Your answer should consist of each line below that contains the string "create".

[Dataset entries]
===

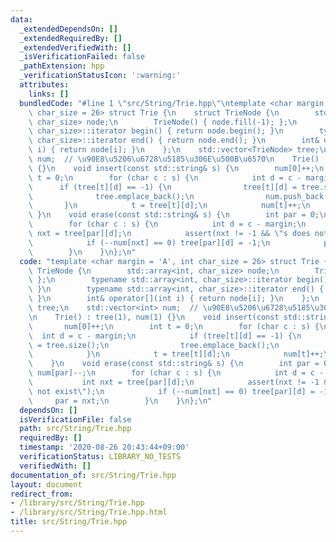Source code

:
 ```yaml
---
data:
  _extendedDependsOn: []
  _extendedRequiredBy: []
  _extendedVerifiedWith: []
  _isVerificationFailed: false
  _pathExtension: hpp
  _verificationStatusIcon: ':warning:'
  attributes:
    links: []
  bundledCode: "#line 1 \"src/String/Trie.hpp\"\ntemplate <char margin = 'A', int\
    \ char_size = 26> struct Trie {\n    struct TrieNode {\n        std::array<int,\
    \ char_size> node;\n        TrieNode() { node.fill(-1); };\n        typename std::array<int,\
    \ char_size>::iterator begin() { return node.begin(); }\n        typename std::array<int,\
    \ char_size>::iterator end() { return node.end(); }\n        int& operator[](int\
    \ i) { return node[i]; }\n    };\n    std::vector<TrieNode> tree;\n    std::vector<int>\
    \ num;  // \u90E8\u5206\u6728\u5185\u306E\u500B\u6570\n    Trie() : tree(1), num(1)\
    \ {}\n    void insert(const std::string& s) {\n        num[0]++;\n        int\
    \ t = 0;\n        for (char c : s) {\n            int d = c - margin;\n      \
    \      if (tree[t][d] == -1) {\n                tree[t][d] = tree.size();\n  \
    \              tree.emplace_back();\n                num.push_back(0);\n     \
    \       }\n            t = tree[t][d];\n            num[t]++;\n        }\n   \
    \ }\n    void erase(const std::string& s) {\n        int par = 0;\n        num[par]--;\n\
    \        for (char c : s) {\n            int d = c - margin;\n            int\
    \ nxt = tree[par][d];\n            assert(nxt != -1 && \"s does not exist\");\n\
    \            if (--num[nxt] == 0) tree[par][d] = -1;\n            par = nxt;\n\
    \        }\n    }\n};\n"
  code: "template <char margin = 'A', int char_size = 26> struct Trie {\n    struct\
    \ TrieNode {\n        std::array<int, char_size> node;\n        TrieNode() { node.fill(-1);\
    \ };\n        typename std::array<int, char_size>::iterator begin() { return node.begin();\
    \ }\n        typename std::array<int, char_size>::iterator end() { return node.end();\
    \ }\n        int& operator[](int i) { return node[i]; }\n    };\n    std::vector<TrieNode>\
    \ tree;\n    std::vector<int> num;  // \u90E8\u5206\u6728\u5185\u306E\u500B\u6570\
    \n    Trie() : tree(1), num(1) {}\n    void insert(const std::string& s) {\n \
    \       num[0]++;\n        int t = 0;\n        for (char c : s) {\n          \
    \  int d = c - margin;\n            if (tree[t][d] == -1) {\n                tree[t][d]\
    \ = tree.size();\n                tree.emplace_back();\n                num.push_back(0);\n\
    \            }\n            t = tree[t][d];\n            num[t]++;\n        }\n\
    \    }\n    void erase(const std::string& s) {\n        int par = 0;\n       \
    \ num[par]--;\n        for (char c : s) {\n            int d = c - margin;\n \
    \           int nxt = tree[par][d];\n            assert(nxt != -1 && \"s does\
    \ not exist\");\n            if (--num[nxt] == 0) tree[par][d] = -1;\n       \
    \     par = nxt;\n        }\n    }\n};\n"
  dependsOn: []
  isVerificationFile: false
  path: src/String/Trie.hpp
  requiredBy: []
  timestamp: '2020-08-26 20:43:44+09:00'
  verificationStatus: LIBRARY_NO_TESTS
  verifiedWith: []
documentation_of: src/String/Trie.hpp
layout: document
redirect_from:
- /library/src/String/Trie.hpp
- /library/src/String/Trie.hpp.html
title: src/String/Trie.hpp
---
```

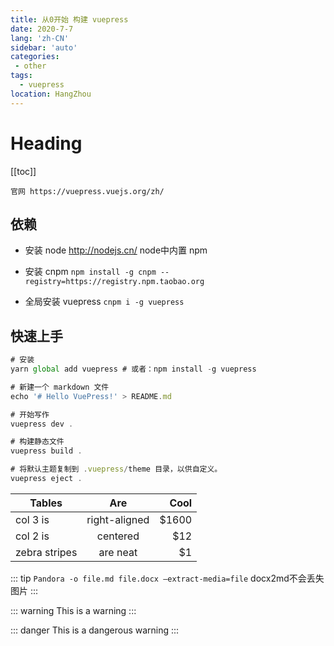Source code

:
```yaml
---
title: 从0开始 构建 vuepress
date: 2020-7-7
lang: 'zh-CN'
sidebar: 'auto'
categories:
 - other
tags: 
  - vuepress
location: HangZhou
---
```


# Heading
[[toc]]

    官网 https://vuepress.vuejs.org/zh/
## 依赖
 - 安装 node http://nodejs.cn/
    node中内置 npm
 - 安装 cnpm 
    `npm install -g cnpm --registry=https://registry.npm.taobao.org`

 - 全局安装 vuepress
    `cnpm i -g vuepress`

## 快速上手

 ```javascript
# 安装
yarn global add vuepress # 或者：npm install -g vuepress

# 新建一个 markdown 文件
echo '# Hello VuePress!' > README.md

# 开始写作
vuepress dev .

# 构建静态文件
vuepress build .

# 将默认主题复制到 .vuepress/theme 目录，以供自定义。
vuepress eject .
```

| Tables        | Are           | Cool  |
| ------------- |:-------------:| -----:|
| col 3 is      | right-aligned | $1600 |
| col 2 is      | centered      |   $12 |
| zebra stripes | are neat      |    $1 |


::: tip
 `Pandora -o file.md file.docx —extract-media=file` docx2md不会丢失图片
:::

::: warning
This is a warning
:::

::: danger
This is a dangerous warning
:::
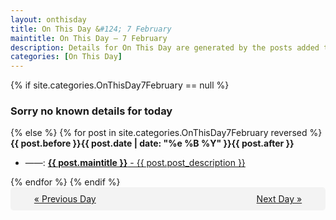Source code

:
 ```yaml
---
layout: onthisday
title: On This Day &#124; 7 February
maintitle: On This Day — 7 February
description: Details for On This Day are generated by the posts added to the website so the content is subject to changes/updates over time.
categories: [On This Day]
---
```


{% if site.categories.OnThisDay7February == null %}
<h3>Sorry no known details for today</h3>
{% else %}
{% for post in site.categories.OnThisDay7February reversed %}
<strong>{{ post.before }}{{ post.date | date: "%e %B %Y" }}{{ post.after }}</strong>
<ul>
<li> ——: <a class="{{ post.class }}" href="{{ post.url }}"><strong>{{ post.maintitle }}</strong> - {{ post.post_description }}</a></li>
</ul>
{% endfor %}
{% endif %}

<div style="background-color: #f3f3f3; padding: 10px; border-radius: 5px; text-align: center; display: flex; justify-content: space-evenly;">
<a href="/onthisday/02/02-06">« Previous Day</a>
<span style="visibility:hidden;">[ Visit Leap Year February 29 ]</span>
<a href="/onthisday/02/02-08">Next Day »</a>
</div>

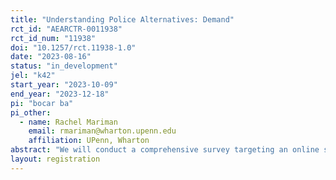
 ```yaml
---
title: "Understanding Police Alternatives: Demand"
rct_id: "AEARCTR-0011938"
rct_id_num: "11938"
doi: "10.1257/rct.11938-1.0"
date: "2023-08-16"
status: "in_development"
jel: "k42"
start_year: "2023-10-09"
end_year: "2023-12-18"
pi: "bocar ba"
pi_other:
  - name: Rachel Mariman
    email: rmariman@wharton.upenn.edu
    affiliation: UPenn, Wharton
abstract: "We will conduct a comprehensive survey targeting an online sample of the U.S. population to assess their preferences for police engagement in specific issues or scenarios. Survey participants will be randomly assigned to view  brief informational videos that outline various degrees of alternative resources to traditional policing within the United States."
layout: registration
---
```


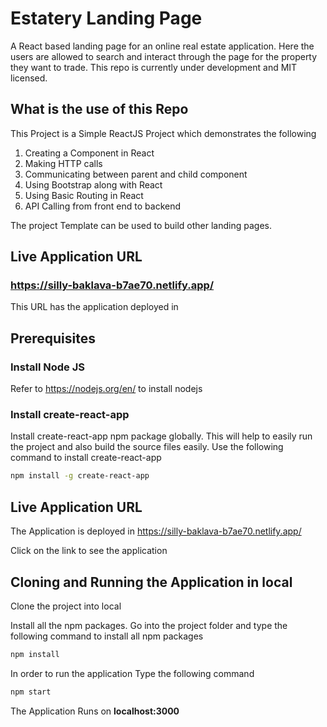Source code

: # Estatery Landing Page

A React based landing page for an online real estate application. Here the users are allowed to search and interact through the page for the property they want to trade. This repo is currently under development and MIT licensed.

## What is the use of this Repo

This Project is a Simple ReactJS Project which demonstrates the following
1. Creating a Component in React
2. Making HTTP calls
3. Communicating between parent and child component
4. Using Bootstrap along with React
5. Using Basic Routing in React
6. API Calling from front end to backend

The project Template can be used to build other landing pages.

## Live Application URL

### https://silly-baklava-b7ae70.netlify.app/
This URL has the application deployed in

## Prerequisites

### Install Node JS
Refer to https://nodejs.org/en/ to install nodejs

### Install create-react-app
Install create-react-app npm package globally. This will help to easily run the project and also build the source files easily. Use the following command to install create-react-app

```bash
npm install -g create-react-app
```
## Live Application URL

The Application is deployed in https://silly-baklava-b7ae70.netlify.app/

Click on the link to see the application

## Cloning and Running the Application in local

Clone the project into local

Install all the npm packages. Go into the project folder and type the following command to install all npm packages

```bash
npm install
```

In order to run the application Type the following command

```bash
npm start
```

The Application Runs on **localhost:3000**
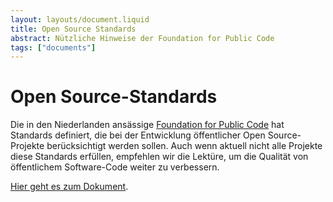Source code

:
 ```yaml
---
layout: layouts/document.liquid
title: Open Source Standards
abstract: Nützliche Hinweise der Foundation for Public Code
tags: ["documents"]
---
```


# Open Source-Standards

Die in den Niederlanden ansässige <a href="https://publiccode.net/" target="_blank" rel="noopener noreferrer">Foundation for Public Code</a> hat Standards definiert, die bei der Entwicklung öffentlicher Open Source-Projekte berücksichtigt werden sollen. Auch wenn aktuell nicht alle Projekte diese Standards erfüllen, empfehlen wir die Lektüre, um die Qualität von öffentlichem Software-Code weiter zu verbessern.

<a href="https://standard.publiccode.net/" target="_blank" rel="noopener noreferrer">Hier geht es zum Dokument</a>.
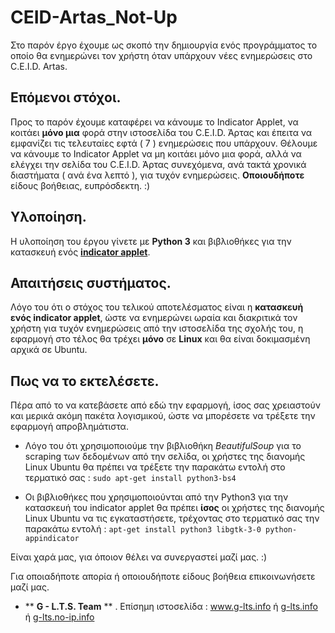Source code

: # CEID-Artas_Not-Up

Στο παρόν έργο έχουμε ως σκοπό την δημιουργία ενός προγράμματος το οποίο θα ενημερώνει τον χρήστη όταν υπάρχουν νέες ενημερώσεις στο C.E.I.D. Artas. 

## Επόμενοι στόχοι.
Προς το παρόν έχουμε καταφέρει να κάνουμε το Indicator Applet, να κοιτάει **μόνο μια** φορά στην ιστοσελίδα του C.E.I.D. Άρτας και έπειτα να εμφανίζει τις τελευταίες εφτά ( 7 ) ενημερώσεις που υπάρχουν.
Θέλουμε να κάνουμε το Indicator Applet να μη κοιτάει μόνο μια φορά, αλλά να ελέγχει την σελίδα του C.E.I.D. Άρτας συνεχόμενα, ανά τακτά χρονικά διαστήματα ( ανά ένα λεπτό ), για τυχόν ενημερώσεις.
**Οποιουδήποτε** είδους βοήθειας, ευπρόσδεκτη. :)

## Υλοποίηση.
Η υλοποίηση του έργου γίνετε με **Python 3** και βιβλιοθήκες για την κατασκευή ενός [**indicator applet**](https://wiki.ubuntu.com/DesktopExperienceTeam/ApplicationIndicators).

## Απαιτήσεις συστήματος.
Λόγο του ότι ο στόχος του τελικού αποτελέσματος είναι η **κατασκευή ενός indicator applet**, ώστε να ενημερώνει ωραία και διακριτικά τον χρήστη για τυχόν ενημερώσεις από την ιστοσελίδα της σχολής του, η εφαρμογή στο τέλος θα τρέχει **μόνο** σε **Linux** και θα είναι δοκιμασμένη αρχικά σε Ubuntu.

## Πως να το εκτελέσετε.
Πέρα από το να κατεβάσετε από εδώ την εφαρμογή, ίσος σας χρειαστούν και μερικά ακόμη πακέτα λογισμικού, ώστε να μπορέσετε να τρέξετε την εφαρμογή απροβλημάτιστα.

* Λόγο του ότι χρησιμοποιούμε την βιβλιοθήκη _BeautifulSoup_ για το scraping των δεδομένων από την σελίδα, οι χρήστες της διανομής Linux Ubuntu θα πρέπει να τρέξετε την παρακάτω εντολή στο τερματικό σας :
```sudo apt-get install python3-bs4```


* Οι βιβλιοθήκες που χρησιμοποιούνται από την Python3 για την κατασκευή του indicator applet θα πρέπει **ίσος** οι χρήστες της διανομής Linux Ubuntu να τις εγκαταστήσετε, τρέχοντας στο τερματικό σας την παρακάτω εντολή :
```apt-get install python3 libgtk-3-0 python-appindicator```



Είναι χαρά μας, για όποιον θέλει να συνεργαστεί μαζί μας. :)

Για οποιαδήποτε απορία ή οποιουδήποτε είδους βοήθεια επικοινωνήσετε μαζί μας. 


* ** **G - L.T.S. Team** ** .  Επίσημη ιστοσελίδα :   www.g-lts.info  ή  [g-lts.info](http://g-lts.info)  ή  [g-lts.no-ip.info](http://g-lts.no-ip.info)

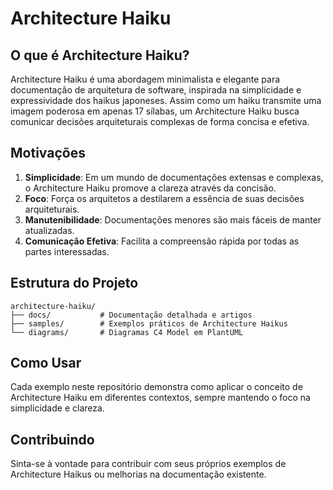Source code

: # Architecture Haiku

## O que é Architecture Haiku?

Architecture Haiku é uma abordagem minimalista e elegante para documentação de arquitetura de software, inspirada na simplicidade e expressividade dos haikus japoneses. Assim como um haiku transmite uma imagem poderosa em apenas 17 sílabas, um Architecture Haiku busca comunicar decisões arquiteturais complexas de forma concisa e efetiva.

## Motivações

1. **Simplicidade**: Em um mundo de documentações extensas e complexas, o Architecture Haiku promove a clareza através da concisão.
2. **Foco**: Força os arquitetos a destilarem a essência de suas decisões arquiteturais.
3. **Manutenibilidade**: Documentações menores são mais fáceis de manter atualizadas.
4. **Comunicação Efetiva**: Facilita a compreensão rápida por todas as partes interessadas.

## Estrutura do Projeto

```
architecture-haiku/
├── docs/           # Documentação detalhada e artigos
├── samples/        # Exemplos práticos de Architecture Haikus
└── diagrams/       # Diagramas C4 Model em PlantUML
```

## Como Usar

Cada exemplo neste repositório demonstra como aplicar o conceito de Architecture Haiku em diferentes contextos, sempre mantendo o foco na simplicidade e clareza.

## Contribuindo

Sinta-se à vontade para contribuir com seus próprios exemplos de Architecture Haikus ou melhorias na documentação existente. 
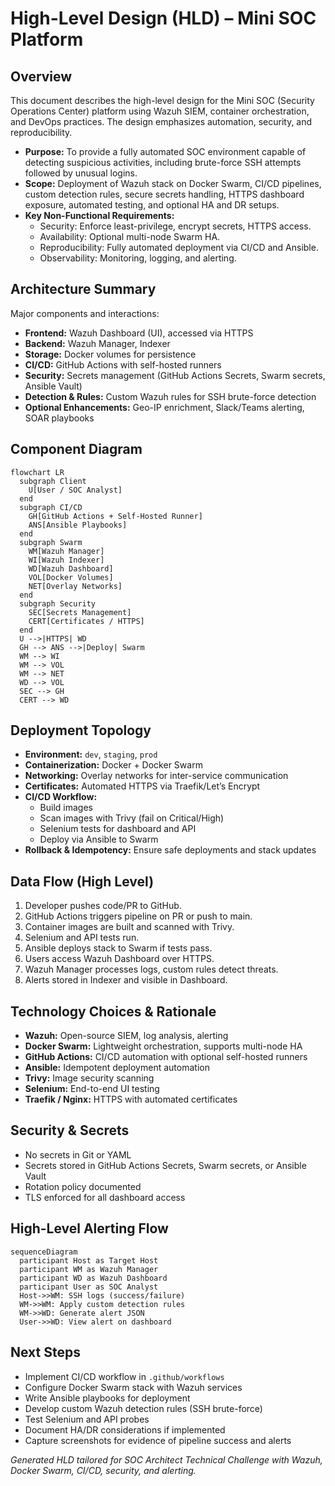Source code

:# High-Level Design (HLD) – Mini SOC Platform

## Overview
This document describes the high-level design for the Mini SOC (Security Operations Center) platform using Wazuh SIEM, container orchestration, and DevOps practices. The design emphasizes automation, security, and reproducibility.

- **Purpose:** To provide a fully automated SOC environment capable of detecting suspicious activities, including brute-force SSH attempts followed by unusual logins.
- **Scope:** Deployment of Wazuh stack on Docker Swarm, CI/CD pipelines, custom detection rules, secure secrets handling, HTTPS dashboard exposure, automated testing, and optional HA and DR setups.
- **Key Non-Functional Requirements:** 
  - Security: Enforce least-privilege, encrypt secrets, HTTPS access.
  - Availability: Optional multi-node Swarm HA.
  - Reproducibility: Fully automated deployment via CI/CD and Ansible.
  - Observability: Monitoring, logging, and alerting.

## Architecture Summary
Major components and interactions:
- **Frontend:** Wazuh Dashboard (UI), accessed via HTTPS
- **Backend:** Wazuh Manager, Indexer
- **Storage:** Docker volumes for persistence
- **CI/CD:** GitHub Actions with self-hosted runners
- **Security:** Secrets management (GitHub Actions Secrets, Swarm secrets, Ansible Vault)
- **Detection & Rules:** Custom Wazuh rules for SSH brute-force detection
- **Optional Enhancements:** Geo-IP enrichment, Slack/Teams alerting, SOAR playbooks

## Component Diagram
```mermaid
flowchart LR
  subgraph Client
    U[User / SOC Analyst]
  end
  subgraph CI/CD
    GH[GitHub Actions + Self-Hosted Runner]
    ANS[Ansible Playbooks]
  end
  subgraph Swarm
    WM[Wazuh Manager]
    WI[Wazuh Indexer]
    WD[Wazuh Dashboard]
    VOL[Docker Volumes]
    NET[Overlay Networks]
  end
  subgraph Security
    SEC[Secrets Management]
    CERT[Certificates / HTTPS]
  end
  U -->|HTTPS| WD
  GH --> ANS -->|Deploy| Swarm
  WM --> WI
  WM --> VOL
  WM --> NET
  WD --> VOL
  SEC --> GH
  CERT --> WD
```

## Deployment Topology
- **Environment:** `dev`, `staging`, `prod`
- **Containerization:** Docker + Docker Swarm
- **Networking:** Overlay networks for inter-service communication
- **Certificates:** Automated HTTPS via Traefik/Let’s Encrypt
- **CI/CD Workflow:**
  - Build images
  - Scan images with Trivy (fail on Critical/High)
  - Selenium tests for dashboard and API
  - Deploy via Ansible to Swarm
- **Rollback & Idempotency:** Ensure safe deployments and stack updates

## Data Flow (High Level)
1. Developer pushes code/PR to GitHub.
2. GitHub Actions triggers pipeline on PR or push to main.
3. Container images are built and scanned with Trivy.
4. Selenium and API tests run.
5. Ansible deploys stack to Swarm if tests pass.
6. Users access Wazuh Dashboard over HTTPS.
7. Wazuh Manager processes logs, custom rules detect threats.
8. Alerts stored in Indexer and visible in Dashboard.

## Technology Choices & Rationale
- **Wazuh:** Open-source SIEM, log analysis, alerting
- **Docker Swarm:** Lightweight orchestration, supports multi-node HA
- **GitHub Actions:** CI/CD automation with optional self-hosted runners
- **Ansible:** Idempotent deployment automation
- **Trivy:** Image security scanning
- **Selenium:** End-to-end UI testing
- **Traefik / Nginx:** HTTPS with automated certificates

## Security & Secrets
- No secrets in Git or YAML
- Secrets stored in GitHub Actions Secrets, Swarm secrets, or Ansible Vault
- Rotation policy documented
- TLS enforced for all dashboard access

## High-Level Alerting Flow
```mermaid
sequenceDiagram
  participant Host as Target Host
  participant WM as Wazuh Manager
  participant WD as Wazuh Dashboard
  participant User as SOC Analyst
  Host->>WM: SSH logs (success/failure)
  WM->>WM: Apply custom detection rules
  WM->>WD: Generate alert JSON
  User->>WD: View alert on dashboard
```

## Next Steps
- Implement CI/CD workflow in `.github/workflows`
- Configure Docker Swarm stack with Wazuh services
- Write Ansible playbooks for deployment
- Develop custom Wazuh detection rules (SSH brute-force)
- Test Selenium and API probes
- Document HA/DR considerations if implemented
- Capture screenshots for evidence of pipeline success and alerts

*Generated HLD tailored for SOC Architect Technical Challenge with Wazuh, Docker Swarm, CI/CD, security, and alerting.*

===

### Output of the exercise
### Install create-react-app
Install create-react-app npm package globally. This will help to easily run the project and also build the source files easily. Use the following command to install create-react-app
npm install -g create-react-app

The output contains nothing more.